Every line of the records below should be restated exactly.

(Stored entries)
*** Begin section ***
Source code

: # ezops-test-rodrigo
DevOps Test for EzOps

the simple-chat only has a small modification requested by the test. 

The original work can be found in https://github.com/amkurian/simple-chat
*** End section ***
▶ Solution to this problem
Source code

: # ezops-test-rodrigo
DevOps Test for EzOps

the simple-chat only has a small modification requested by the test. 

The original work can be found in https://github.com/amkurian/simple-chat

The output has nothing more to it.